Cardiovascular drugs and therapy

Evaluation and Treatment of Endoplasmic Reticulum (ER) Stress in Right Ventricular Dysfunction during Monocrotaline-Induced Rat Pulmonary Arterial Hypertension.

PMID 27844183


Endoplasmic reticulum (ER) stress contributes to pulmonary artery hypertension (PAH).
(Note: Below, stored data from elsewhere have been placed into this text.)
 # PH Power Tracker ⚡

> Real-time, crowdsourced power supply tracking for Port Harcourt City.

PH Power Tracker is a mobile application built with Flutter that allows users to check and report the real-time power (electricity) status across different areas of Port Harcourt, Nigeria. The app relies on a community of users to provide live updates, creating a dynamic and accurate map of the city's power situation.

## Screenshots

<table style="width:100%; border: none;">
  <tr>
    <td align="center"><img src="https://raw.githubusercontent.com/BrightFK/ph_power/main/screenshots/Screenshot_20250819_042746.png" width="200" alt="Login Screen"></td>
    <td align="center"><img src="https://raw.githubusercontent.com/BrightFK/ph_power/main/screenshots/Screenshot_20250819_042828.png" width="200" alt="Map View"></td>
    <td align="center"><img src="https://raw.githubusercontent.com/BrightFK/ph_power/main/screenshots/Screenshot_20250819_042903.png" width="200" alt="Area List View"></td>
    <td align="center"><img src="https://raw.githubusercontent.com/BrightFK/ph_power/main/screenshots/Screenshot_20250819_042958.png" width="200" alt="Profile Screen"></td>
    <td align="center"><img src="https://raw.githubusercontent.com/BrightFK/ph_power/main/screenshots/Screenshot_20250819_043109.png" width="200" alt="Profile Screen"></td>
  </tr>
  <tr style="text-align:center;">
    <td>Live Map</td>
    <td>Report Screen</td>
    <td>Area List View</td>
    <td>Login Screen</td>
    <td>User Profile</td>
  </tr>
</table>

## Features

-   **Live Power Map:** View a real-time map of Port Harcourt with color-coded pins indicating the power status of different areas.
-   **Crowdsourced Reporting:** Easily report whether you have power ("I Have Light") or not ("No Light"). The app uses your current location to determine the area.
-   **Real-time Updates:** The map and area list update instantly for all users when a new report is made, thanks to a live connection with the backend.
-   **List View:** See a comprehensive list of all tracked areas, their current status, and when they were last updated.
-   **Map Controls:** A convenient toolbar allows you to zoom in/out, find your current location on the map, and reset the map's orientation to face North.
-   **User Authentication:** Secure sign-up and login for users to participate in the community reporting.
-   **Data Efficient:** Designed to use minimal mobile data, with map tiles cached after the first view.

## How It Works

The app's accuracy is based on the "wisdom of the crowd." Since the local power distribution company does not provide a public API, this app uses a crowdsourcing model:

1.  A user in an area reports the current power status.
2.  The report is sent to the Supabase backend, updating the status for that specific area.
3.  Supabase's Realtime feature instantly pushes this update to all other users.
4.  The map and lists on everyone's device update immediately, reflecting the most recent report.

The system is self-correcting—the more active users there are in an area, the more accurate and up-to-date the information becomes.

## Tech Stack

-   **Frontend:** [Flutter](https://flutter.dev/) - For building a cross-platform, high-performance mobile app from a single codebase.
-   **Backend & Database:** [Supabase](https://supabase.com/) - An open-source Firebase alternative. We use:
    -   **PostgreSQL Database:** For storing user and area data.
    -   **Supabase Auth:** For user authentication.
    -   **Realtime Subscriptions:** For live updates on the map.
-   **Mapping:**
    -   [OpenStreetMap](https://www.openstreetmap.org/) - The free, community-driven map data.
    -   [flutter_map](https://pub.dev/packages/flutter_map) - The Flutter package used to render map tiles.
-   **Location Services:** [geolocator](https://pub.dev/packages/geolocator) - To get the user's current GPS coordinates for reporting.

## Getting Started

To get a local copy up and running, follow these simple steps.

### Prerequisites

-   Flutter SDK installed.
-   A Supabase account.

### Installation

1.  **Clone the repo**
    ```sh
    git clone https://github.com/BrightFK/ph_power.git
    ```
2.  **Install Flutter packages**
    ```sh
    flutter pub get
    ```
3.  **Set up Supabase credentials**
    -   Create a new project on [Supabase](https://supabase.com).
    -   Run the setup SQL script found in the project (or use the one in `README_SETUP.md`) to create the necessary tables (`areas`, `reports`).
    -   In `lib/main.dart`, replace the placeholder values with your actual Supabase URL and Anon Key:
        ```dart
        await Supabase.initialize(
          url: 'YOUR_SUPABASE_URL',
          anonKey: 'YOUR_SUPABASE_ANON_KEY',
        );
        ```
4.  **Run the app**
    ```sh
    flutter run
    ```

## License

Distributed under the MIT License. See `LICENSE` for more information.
However, the exact roles of ER stress in right ventricular (RV) dysfunction, which is strongly associated with PAH, are largely unknown. Here, we aimed to explore how ER stress affects RV function in a rat PAH model and evaluated the effects of an ER stress inhibitor on RV dysfunction. We examined expression changes of an ER marker: chaperone glucose-regulated protein 78 (GRP78), three ER stress sensor proteins: activating transcription factor 6 (ATF6), inositol-requiring enzyme 1 (IRE1), and protein kinase RNA-like endoplasmic reticulum kinase (PERK), and a key ER stress-induced apoptosis indicator: CCAAT/enhancer-binding protein homologous protein (CHOP), with inflammation indicators: interleukin 6 (IL-6), tumor necrosis factor-α (TNF-α), and matrix metalloproteinases (MMPs) in RV at 3, 7, 14 and 28 days following a single dose of monocrotaline (MCT) injection, with or without a preventive treatment [4-phenylbutyric acid (PBA)]. RV function was evaluated by histological, molecular and echocardiographic analysis. 1) GRP78 protein expression started to increase (1.5 ± 0.06 fold change) at 3d post MCT injection, even before the formation of PAH. 2) ATF6, IRE1, and PERK showed distinctive expression patterns post MCT injection. 3) CHOP expression remained low at day 3 & 7, but significantly increased at day 14 (p < 0.05), along with the peak of RV cardiomyocytes apoptosis. 4) PBA inhibited ER stress and alleviated remodeling and dysfunction in the RV. The early phase of ER stress might benefit RV function, whereas the extended phase led to RV cardiomyocyte apoptosis and dysfunction. Inhibition of ER stress by PBA during PAH directly improved RV function.